Prompt ::
Please return the full listing exactly as written, with the images removed.
** Extracted entries follows **
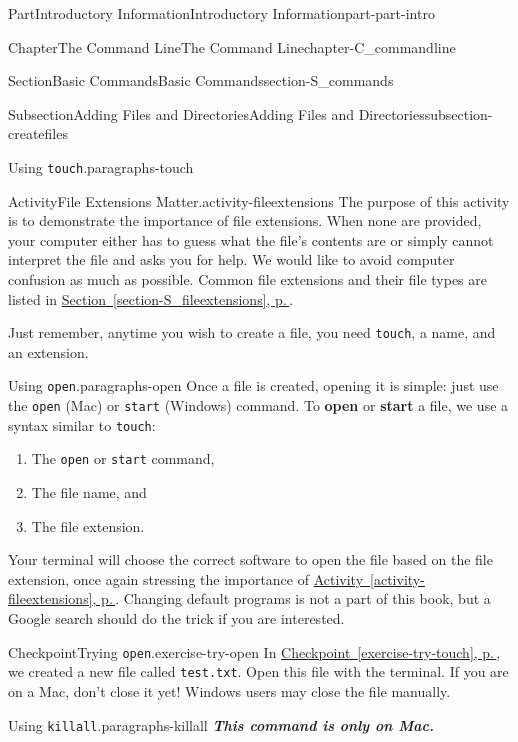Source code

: \documentclass[twoside,10pt,]{book}
\newcommand{\xreffont}{\relax}
\newcommand{\mono}[1]{\texttt{#1}}
\newcommand{\alert}[1]{\textbf{\textit{#1}}}
\newcommand{\terminology}[1]{\textbf{#1}}
\begin{document}
\begin{partptx}{Part}{Introductory Information}{}{Introductory Information}{}{}{part-part-intro}
\begin{chapterptx}{Chapter}{The Command Line}{}{The Command Line}{}{}{chapter-C_commandline}
\begin{sectionptx}{Section}{Basic Commands}{}{Basic Commands}{}{}{section-S_commands}
\begin{subsectionptx}{Subsection}{Adding Files and Directories}{}{Adding Files and Directories}{}{}{subsection-createfiles}
\begin{paragraphs}{Using \mono{touch}.}{paragraphs-touch}
\begin{activity}{Activity}{File Extensions Matter.}{activity-fileextensions}
The purpose of this activity is to demonstrate the importance of file extensions. When none are provided, your computer either has to guess what the file's contents are or simply cannot interpret the file and asks you for help. We would like to avoid computer confusion as much as possible. Common file extensions and their file types are listed in \hyperref[section-S_fileextensions]{Section~{\xreffont\ref{section-S_fileextensions}}, p.\,\pageref{section-S_fileextensions}}.%
\end{activity}%
Just remember, anytime you wish to create a file, you need \mono{touch}, a name, and an extension.%
\end{paragraphs}%
\begin{paragraphs}{Using \mono{open}.}{paragraphs-open}%
\index{\mono{open}}%
\index{\mono{start}}%
%
%
%
Once a file is created, opening it is simple: just use the \mono{open} (Mac) or \mono{start} (Windows) command. To \terminology{open} or \terminology{start} a file, we use a syntax similar to \mono{touch}:%
\begin{enumerate}
\item{}The \mono{open} or \mono{start} command,%
\item{}The file name, and%
\item{}The file extension.%
\end{enumerate}
Your terminal will choose the correct software to open the file based on the file extension, once again stressing the importance of \hyperref[activity-fileextensions]{Activity~{\xreffont\ref{activity-fileextensions}}, p.\,\pageref{activity-fileextensions}}. Changing default programs is not a part of this book, but a Google search should do the trick if you are interested.%
\begin{inlineexercise}{Checkpoint}{Trying \mono{open}.}{exercise-try-open}%
In \hyperref[exercise-try-touch]{Checkpoint~{\xreffont\ref{exercise-try-touch}}, p.\,\pageref{exercise-try-touch}}, we created a new file called \mono{test.txt}. Open this file with the terminal. If you are on a Mac, don't close it yet! Windows users may close the file manually.%
\end{inlineexercise}%
\end{paragraphs}%
\begin{paragraphs}{Using \mono{killall}.}{paragraphs-killall}%
\index{\mono{killall}}%
%
\index{command line!\mono{killall}}%
\alert{This command is only on Mac.}%
\par

\end{paragraphs}
\end{subsectionptx}
\end{sectionptx}
\end{chapterptx}
\end{partptx}
\end{document}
** End of Extracted entries **
Reply ::
Source code

: \documentclass[twoside,10pt,]{book}
\newcommand{\xreffont}{\relax}
\newcommand{\mono}[1]{\texttt{#1}}
\newcommand{\alert}[1]{\textbf{\textit{#1}}}
\newcommand{\terminology}[1]{\textbf{#1}}
\begin{document}
\begin{partptx}{Part}{Introductory Information}{}{Introductory Information}{}{}{part-part-intro}
\begin{chapterptx}{Chapter}{The Command Line}{}{The Command Line}{}{}{chapter-C_commandline}
\begin{sectionptx}{Section}{Basic Commands}{}{Basic Commands}{}{}{section-S_commands}
\begin{subsectionptx}{Subsection}{Adding Files and Directories}{}{Adding Files and Directories}{}{}{subsection-createfiles}
\begin{paragraphs}{Using \mono{touch}.}{paragraphs-touch}
\begin{activity}{Activity}{File Extensions Matter.}{activity-fileextensions}
The purpose of this activity is to demonstrate the importance of file extensions. When none are provided, your computer either has to guess what the file's contents are or simply cannot interpret the file and asks you for help. We would like to avoid computer confusion as much as possible. Common file extensions and their file types are listed in \hyperref[section-S_fileextensions]{Section~{\xreffont\ref{section-S_fileextensions}}, p.\,\pageref{section-S_fileextensions}}.%
\end{activity}%
Just remember, anytime you wish to create a file, you need \mono{touch}, a name, and an extension.%
\end{paragraphs}%
\begin{paragraphs}{Using \mono{open}.}{paragraphs-open}%
\index{\mono{open}}%
\index{\mono{start}}%
%
%
%
Once a file is created, opening it is simple: just use the \mono{open} (Mac) or \mono{start} (Windows) command. To \terminology{open} or \terminology{start} a file, we use a syntax similar to \mono{touch}:%
\begin{enumerate}
\item{}The \mono{open} or \mono{start} command,%
\item{}The file name, and%
\item{}The file extension.%
\end{enumerate}
Your terminal will choose the correct software to open the file based on the file extension, once again stressing the importance of \hyperref[activity-fileextensions]{Activity~{\xreffont\ref{activity-fileextensions}}, p.\,\pageref{activity-fileextensions}}. Changing default programs is not a part of this book, but a Google search should do the trick if you are interested.%
\begin{inlineexercise}{Checkpoint}{Trying \mono{open}.}{exercise-try-open}%
In \hyperref[exercise-try-touch]{Checkpoint~{\xreffont\ref{exercise-try-touch}}, p.\,\pageref{exercise-try-touch}}, we created a new file called \mono{test.txt}. Open this file with the terminal. If you are on a Mac, don't close it yet! Windows users may close the file manually.%
\end{inlineexercise}%
\end{paragraphs}%
\begin{paragraphs}{Using \mono{killall}.}{paragraphs-killall}%
\index{\mono{killall}}%
%
\index{command line!\mono{killall}}%
\alert{This command is only on Mac.}%
\par

\end{paragraphs}
\end{subsectionptx}
\end{sectionptx}
\end{chapterptx}
\end{partptx}
\end{document}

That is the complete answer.